Laurie Anderson has been lying low of late, so her triumphant return to New York concertizing Wednesday night at Alice Tully Hall as part of Lincoln Center's Serious Fun festival was a heartwarming affair.
It was heartwarming because artists, and especially ''serious'' artists who have dallied with the ''fun'' of the commercial music industry, might seem especially prone to burnout. When Ms. Anderson emerged on the downtown performance-art scene in the mid-1970's, her act seemed mesmerizingly fresh; she didn't so much emerge on the scene as create it. But after her pop-music success and big tours and movies and videos, her grave comic monologues and funny voices and little speech-songs and props and film clips had begun to seem just a little coy and predictable.
On Wednesday, Ms. Anderson had changed little in her basic modus operandi. She showed various videos from the last two years. But all of her live material was new - and it was excellent. Furthermore, the very act of withholding herself from the public while she made a new record gave her a rest from us and us a rest from her.
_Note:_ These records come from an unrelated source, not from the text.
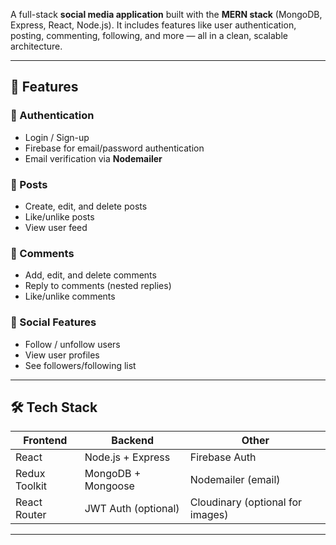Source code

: 
A full-stack **social media application** built with the **MERN stack** (MongoDB, Express, React, Node.js). It includes features like user authentication, posting, commenting, following, and more — all in a clean, scalable architecture.

---

## 🚀 Features

### 🔐 Authentication
- Login / Sign-up
- Firebase for email/password authentication
- Email verification via **Nodemailer**

### 📝 Posts
- Create, edit, and delete posts
- Like/unlike posts
- View user feed

### 💬 Comments
- Add, edit, and delete comments
- Reply to comments (nested replies)
- Like/unlike comments

### 👥 Social Features
- Follow / unfollow users
- View user profiles
- See followers/following list

---

## 🛠️ Tech Stack

| Frontend        | Backend         | Other              |
|-----------------|------------------|---------------------|
| React           | Node.js + Express| Firebase Auth       |
| Redux Toolkit   | MongoDB + Mongoose | Nodemailer (email) |
| React Router    | JWT Auth (optional) | Cloudinary (optional for images) |

---
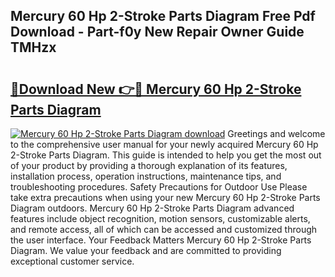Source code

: ## Mercury 60 Hp 2-Stroke Parts Diagram Free Pdf Download - Part-f0y New Repair Owner Guide TMHzx

# <h2><a href="http://dfo9c3.blite.top/?on=Mercury+60+Hp+2-Stroke+Parts+Diagram">🔗Download New 👉🔴 Mercury 60 Hp 2-Stroke Parts Diagram</a></h2>

[![Mercury 60 Hp 2-Stroke Parts Diagram download](https://i.imgur.com/lujVjoI.png)](http://dfo9c3.blite.top/?on=Mercury+60+Hp+2-Stroke+Parts+Diagram)
Greetings and welcome to the comprehensive user manual for your newly acquired Mercury 60 Hp 2-Stroke Parts Diagram. This guide is intended to help you get the most out of your product by providing a thorough explanation of its features, installation process, operation instructions, maintenance tips, and troubleshooting procedures. Safety Precautions for Outdoor Use Please take extra precautions when using your new Mercury 60 Hp 2-Stroke Parts Diagram outdoors. Mercury 60 Hp 2-Stroke Parts Diagram advanced features include object recognition, motion sensors, customizable alerts, and remote access, all of which can be accessed and customized through the user interface. Your Feedback Matters Mercury 60 Hp 2-Stroke Parts Diagram. We value your feedback and are committed to providing exceptional customer service.
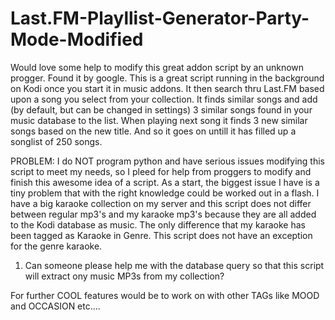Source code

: # Last.FM-Playllist-Generator-Party-Mode-Modified
Would love some help to modify this great addon script by an unknown progger. Found it by google.
This is a great script running in the background on Kodi once you start it in music addons. 
It then search thru Last.FM based upon a song you select from your collection. It finds similar songs and add (by default, 
but can be changed in settings) 3 similar songs found in your music database to the list. When playing next song it finds 
3 new similar songs based on the new title. And so it goes on untill it has filled up a songlist of 250 songs.

PROBLEM: I do NOT program python and have serious issues modifying this script to meet my needs, so I pleed for help from
proggers to modify and finish this awesome idea of a script. As a start, the biggest issue I have is a tiny problem that with
the right knowledge could be worked out in a flash. I have a big karaoke collection on my server and this script does not
differ between regular mp3's and my karaoke mp3's because they are all added to the Kodi database as music. The only difference
that my karaoke has been tagged as Karaoke in Genre. This script does not have an exception for the genre karaoke. 

1. Can someone please help me with the database query so that this script will extract ony music MP3s from my collection?

For further COOL features would be to work on with other TAGs like MOOD and OCCASION etc....

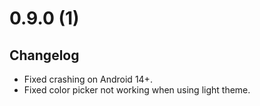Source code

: # 0.9.0 (1)

## Changelog

-   Fixed crashing on Android 14+.
-   Fixed color picker not working when using light theme.
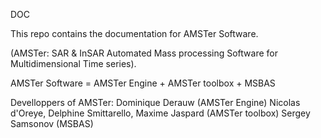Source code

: DOC

This repo contains the documentation for AMSTer Software. 

(AMSTer: SAR & InSAR Automated Mass processing Software for Multidimensional Time series).

AMSTer Software = AMSTer Engine + AMSTer toolbox + MSBAS

Develloppers of AMSTer:
    Dominique Derauw (AMSTer Engine)
    Nicolas d'Oreye, Delphine Smittarello, Maxime Jaspard (AMSTer toolbox)
    Sergey Samsonov (MSBAS)

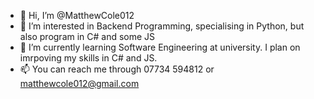 - 👋 Hi, I’m @MatthewCole012
- 👀 I’m interested in Backend Programming, specialising in Python, but also program in C# and some JS
- 🌱 I’m currently learning Software Engineering at university. I plan on imrpoving my skills in C# and JS.
- 📫 You can reach me through 07734 594812 or matthewcole012@gmail.com

<!---
MatthewCole012/MatthewCole012 is a ✨ special ✨ repository because its `README.md` (this file) appears on your GitHub profile.
You can click the Preview link to take a look at your changes.
--->
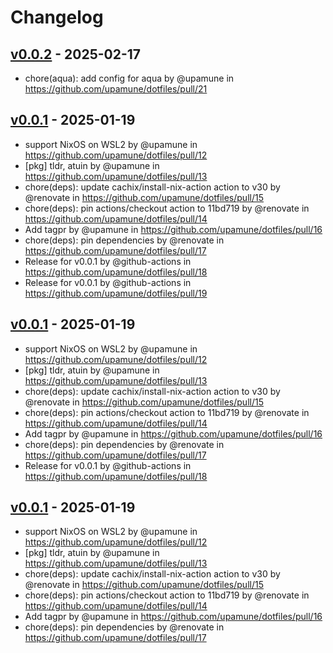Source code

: # Changelog

## [v0.0.2](https://github.com/upamune/dotfiles/compare/v0.0.1...v0.0.2) - 2025-02-17
- chore(aqua): add config for aqua by @upamune in https://github.com/upamune/dotfiles/pull/21

## [v0.0.1](https://github.com/upamune/dotfiles/commits/v0.0.1) - 2025-01-19
- support NixOS on WSL2 by @upamune in https://github.com/upamune/dotfiles/pull/12
- [pkg] tldr, atuin by @upamune in https://github.com/upamune/dotfiles/pull/13
- chore(deps): update cachix/install-nix-action action to v30 by @renovate in https://github.com/upamune/dotfiles/pull/15
- chore(deps): pin actions/checkout action to 11bd719 by @renovate in https://github.com/upamune/dotfiles/pull/14
- Add tagpr by @upamune in https://github.com/upamune/dotfiles/pull/16
- chore(deps): pin dependencies by @renovate in https://github.com/upamune/dotfiles/pull/17
- Release for v0.0.1 by @github-actions in https://github.com/upamune/dotfiles/pull/18
- Release for v0.0.1 by @github-actions in https://github.com/upamune/dotfiles/pull/19

## [v0.0.1](https://github.com/upamune/dotfiles/commits/v0.0.1) - 2025-01-19
- support NixOS on WSL2 by @upamune in https://github.com/upamune/dotfiles/pull/12
- [pkg] tldr, atuin by @upamune in https://github.com/upamune/dotfiles/pull/13
- chore(deps): update cachix/install-nix-action action to v30 by @renovate in https://github.com/upamune/dotfiles/pull/15
- chore(deps): pin actions/checkout action to 11bd719 by @renovate in https://github.com/upamune/dotfiles/pull/14
- Add tagpr by @upamune in https://github.com/upamune/dotfiles/pull/16
- chore(deps): pin dependencies by @renovate in https://github.com/upamune/dotfiles/pull/17
- Release for v0.0.1 by @github-actions in https://github.com/upamune/dotfiles/pull/18

## [v0.0.1](https://github.com/upamune/dotfiles/commits/v0.0.1) - 2025-01-19
- support NixOS on WSL2 by @upamune in https://github.com/upamune/dotfiles/pull/12
- [pkg] tldr, atuin by @upamune in https://github.com/upamune/dotfiles/pull/13
- chore(deps): update cachix/install-nix-action action to v30 by @renovate in https://github.com/upamune/dotfiles/pull/15
- chore(deps): pin actions/checkout action to 11bd719 by @renovate in https://github.com/upamune/dotfiles/pull/14
- Add tagpr by @upamune in https://github.com/upamune/dotfiles/pull/16
- chore(deps): pin dependencies by @renovate in https://github.com/upamune/dotfiles/pull/17
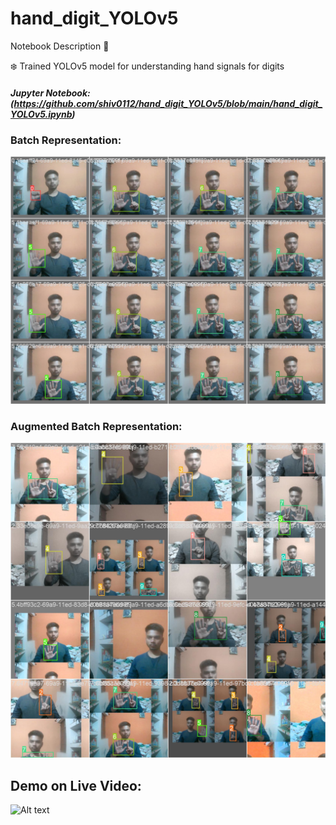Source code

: # hand_digit_YOLOv5

Notebook Description 📄

❄️ Trained YOLOv5 model for understanding hand signals for digits

##### Jupyter Notebook: (https://github.com/shiv0112/hand_digit_YOLOv5/blob/main/hand_digit_YOLOv5.ipynb)


### Batch Representation:

![Alt text](https://github.com/shiv0112/hand_digit_YOLOv5/blob/master/screenshots/0.jpeg)

### Augmented Batch Representation:

![Alt text](https://github.com/shiv0112/hand_digit_YOLOv5/blob/master/screenshots/1.jpeg)

## Demo on Live Video:

![Alt text](https://github.com/shiv0112/hand_digit_YOLOv5/blob/master/screenshots/demo.gif)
For Ms. Anderson, ''making a record'' is an even more complex process than it is for a high-tech rock band. Her art involves the realization of the potential of complicated, miniaturized, ever-evolving electronic equipment. And for an artist who uses video technology in her act and also makes videos and films that relate to her records, any recording project inevitably entails visual extensions as well.
One appealing aspect of Wednesday's program was that it seemed less rigidly plotted than some of her big tours, and more like an assortment of notions and sketches strung together into a sequence. The feeling of surprise and experimentation was back, even though anything Ms. Anderson does requires precise coordination with unseen technicians. Everything seemed to come off nearly without a hitch.
The two partial innovations in her work concerned her singing and her accompaniment. Her singing seemed new because there was so much of it, and it sounded strong compared with her mostly spoken story-songs of the past or her mousy vocalizations of a couple of years ago.
The accompaniment consisted of herself alone, bereft of a quasi-rock band. Perhaps she will re-enlist a band when she embarks on a proper promotional tour for the new album. But it was fascinating and somehow ingratiating to see her alone on stage, the way she used to be back at the Kitchen and other haunts, mustering up an extraordinary range of vocal and instrumental textures all by herself.
She does this, with richer musical results than ever, through the clever and sophisticated assemblage and programming of ''midi'' equipment - the standardized ''musical instrument digital interface'' system that allows all manner of musical and visual effects to be linked and controlled from a single work-station.
But any technology is heartless unless there's artistry behind it. Ms. Anderson's new material seemed poetically rich and musically compelling. There was a wonderful new song about America and the West, and another strong feminist statement revolving around the color red. Nearly all the funny monologues got laughs in the right places, too.
If Ms. Anderson plays her cards right, she may be able to achieve that delicate double success that so many crossover artists are aiming for these days. If she's lucky, she'll deepen her art at the same time that she broadens her appeal. It would be difficult to think of anyone more likely and deserving.
Ms. Anderson will appear at Tully Hall again next Saturday.